L'ouvrage est magistral, déjà par son ampleur - ce n'est pas peu de
choses de rappeler à la théologie qu'il est sage d'être fou, en
montrant la voie de la «folie sainte» propre au christianisme, par
différence des anciens (première partie) et dans la ligne de la
folie biblique (deuxième partie). On nous pardonnera de nous être
surtout intéressée, dans cette somme, à ce que la troisième partie
nomme «la tradition de la folie sainte», du martyre à la vie
religieuse, de l'ascète au béat, en passant par le mime sacré. Il
existe cependant un autre langage de la folie (quatrième partie):
théâtralisée chez Érasme, raisonnée chez Descartes, la «folie
sainte» est désormais à l'épreuve du discours rationnel - n'était
la figure superbe de Jean-Joseph Surin, qui permet d'ouvrir, en
finale, sur «le combat apocalyptique entre deux folies», celle de
Nietzsche et celle de Thérèse de l'Enfant-Jésus, «deux monstres
sacrés des temps modernes» (471), qui réactualisent les anciennes
promesses de Dieu proférées par Paul. Retour à l'irrationnal grec
chez l'un, jeu du désir où s'exténue la souffrance chez l'autre,
cette folie a sans doute pour analogue premier, comme l'avait vu
Przywara, le Dieu toujours plus grand, devenu, «un certain jour»,
le Très-Bas (498s.).

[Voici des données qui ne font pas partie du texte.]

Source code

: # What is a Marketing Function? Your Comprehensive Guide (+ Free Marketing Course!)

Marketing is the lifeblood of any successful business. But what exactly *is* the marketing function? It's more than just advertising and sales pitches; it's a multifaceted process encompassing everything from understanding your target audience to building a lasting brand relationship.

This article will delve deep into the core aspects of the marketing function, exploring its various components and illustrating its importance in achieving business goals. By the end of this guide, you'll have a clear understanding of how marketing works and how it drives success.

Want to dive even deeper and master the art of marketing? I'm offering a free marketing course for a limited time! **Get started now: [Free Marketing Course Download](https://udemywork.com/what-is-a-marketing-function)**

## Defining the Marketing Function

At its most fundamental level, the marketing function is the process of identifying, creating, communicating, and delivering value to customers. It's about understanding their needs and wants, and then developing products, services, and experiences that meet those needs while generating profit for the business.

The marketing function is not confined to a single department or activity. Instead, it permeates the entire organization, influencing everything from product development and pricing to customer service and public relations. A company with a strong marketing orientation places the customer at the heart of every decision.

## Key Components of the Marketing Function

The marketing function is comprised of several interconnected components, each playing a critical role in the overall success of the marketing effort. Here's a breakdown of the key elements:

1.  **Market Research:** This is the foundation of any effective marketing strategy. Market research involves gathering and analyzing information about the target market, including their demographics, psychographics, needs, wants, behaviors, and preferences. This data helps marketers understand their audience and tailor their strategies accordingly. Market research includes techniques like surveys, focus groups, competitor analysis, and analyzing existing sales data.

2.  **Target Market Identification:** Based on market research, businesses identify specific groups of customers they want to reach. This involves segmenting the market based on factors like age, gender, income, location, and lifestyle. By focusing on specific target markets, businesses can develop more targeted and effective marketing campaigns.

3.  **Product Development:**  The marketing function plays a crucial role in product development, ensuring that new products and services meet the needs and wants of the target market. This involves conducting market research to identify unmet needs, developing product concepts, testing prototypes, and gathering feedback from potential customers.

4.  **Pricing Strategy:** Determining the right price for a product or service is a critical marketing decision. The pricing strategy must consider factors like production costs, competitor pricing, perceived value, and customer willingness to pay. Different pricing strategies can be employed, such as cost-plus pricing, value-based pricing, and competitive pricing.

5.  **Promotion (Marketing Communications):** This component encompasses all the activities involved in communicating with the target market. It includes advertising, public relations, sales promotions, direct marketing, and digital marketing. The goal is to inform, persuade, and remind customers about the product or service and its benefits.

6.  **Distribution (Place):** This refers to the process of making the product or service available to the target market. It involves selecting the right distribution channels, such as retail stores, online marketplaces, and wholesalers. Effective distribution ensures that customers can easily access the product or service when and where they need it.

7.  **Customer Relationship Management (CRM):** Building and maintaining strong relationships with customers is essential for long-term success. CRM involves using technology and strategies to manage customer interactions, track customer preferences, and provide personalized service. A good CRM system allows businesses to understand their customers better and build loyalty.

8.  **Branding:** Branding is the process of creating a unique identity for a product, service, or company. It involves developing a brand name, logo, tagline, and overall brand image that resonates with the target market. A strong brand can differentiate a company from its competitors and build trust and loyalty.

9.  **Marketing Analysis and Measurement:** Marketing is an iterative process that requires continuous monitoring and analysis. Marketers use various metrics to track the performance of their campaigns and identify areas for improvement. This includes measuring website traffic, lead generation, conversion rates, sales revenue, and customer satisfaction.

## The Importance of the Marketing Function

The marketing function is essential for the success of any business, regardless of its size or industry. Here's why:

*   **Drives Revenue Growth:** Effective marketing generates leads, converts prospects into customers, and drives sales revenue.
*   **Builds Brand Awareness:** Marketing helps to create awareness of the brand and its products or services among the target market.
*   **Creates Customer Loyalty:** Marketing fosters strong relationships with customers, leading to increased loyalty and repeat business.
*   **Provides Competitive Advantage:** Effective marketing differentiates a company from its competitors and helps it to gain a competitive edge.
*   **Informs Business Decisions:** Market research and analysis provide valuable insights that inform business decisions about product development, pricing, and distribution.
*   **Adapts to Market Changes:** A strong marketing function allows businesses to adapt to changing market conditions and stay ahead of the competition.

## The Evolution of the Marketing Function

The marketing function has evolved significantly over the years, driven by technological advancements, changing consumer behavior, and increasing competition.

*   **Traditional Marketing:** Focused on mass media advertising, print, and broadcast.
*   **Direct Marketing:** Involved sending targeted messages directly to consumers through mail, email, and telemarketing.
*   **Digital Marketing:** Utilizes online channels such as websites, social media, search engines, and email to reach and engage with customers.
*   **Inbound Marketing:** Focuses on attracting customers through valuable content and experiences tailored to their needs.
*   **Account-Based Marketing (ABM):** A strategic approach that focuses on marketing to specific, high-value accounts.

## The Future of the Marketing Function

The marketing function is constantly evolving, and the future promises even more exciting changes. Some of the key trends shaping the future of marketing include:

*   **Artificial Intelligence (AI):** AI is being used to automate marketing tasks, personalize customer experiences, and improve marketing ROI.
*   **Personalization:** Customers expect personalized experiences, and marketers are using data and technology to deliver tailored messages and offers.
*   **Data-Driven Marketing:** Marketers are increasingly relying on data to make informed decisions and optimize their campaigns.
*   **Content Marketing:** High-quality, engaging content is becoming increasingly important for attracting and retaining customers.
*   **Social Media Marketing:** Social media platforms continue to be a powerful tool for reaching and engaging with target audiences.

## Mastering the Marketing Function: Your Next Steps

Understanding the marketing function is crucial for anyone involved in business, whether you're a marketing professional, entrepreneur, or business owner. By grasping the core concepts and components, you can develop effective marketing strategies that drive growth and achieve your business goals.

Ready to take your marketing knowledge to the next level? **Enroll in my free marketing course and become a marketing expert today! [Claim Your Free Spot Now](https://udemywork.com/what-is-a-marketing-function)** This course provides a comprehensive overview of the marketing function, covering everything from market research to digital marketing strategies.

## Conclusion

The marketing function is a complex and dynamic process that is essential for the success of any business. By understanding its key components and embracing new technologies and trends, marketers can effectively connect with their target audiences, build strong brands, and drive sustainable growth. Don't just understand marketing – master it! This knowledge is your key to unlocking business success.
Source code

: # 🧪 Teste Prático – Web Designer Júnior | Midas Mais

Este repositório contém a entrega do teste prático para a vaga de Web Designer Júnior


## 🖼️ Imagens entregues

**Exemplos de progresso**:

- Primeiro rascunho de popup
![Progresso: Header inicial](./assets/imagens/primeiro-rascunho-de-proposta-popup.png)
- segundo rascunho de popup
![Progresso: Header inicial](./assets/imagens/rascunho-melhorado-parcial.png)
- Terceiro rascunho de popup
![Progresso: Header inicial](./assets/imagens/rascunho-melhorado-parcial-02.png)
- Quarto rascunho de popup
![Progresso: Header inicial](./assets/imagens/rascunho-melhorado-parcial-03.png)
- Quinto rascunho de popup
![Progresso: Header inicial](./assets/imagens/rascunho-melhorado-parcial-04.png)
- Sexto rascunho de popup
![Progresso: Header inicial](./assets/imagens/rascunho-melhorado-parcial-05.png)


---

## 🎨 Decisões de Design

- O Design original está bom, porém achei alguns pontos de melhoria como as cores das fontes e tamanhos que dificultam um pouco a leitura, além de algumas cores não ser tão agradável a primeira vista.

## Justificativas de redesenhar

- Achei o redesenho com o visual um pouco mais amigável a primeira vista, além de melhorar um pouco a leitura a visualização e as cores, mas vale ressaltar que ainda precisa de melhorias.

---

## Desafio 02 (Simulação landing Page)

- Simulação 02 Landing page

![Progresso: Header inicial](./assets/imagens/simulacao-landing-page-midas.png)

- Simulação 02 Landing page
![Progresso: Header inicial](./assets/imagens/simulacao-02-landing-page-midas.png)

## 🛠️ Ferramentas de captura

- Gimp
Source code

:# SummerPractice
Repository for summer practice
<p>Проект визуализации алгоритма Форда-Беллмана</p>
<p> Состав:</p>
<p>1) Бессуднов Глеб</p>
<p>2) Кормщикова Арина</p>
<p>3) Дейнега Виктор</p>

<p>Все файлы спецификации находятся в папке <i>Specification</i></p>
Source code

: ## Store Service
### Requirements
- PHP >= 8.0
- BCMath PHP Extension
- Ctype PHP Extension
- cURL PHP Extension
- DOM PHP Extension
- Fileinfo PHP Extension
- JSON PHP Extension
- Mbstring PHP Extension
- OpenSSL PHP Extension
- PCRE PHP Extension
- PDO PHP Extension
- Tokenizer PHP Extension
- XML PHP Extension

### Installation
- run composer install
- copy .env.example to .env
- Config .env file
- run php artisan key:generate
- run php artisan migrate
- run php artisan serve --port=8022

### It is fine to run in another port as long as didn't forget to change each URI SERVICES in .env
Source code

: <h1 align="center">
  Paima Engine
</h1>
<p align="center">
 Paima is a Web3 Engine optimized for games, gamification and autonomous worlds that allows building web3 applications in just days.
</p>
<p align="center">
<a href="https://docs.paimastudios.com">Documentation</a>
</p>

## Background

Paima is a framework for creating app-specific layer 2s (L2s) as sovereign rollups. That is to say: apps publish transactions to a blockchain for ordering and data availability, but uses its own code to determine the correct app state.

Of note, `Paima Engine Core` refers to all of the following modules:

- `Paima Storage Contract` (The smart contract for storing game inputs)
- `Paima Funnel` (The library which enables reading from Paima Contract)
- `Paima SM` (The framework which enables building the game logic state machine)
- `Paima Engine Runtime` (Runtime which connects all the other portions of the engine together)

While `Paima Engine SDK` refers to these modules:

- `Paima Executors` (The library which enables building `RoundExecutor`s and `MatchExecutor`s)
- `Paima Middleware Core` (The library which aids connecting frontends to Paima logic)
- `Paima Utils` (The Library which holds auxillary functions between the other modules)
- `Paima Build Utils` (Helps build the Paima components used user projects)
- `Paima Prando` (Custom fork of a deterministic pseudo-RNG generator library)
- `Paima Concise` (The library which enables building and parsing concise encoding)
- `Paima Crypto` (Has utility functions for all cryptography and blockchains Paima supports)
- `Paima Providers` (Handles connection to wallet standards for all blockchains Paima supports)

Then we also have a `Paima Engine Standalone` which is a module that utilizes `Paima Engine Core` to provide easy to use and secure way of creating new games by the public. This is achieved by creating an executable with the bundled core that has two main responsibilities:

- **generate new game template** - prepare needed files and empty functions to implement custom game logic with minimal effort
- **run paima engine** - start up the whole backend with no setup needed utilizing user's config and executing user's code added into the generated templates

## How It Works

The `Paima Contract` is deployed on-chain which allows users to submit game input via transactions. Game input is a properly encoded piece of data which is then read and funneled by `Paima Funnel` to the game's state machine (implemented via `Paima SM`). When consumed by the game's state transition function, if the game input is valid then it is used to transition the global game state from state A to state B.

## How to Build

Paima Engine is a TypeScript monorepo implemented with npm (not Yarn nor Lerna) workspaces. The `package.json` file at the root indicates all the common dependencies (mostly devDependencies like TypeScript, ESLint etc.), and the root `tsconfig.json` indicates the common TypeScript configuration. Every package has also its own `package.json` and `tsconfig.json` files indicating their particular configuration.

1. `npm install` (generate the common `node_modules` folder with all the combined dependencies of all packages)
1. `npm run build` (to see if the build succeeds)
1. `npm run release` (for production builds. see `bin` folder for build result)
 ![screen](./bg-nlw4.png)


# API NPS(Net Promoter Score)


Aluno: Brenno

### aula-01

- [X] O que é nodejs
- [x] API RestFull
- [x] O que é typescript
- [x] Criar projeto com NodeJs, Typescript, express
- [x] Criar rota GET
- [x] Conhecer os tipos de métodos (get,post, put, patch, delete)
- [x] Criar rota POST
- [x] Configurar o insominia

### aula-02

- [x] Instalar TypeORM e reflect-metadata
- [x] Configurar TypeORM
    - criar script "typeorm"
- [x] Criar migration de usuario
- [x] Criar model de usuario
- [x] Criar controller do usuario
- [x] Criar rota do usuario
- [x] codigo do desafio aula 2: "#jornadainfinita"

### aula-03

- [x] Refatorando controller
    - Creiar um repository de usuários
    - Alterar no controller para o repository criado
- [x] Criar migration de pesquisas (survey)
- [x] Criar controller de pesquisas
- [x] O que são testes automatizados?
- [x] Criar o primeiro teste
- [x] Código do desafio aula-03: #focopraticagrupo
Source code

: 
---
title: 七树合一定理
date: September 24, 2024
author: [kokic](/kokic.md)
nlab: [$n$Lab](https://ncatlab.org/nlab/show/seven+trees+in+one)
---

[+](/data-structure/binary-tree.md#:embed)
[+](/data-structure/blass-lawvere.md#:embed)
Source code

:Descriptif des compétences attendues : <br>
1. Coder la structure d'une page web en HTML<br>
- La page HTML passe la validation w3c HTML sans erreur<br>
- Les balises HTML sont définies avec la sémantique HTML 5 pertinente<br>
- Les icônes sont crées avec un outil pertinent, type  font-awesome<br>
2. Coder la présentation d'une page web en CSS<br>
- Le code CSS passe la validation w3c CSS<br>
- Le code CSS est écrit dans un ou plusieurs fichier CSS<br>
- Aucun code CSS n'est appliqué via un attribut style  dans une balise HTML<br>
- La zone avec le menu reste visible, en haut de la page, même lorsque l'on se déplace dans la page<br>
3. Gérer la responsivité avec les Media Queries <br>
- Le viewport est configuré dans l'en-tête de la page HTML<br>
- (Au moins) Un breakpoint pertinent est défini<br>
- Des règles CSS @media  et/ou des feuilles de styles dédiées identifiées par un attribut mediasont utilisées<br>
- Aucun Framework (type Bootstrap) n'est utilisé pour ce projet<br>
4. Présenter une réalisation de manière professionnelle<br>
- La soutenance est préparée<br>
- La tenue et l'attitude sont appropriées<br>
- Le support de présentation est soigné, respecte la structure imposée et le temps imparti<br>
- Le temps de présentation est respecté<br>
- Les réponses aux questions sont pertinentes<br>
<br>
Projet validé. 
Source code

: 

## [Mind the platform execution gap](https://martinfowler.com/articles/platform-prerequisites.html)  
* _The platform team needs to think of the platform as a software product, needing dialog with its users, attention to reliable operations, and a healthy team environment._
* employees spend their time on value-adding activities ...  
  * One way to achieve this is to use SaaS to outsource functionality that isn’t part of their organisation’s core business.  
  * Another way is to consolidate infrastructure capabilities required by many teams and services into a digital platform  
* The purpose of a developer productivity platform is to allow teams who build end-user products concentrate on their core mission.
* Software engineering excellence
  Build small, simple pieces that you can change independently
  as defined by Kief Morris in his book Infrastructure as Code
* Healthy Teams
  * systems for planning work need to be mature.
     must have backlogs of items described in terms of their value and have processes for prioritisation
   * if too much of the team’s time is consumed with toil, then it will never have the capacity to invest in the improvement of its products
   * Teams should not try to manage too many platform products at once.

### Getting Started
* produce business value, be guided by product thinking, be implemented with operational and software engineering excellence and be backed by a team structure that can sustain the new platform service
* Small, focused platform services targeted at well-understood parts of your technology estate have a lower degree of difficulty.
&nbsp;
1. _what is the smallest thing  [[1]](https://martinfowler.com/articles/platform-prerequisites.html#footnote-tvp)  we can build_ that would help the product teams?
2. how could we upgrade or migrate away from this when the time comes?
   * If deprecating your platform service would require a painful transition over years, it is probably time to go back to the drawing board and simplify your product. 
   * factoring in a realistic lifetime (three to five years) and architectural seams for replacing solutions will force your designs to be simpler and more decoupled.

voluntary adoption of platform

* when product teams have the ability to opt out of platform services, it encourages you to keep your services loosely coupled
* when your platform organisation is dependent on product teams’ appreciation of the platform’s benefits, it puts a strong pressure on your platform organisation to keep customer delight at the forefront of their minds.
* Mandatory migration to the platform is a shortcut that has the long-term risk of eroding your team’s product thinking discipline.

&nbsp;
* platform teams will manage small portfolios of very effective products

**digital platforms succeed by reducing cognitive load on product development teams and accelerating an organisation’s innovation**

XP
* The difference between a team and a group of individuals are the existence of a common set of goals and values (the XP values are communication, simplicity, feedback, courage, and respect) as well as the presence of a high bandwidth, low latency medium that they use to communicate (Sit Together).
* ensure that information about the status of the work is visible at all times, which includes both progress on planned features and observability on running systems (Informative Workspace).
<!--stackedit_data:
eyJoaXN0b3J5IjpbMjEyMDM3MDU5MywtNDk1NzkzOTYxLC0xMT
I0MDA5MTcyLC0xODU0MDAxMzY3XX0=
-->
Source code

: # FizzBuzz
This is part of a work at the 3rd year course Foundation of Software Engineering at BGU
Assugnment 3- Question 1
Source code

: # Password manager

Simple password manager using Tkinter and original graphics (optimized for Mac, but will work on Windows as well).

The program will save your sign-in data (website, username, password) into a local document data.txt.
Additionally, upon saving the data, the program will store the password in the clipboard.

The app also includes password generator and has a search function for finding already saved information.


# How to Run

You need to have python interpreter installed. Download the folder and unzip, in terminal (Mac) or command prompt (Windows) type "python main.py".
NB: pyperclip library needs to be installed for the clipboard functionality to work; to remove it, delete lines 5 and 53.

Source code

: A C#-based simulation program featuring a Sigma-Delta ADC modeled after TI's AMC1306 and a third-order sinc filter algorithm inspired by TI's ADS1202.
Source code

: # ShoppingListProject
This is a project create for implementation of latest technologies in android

Culminant dans cette finale, l'immense
traversée de l'auteur est soutenue par un dialogue constant avec M.
Foucault et J. Lacan, M. de Certeau et P.H. Kolvenbach, mais aussi
avec la multitude d'auteurs que révèle l'abondante bibliographie.
Un monument sans doute, pour la spiritualité des temps à venir. -
N. Hausman, S.C.M.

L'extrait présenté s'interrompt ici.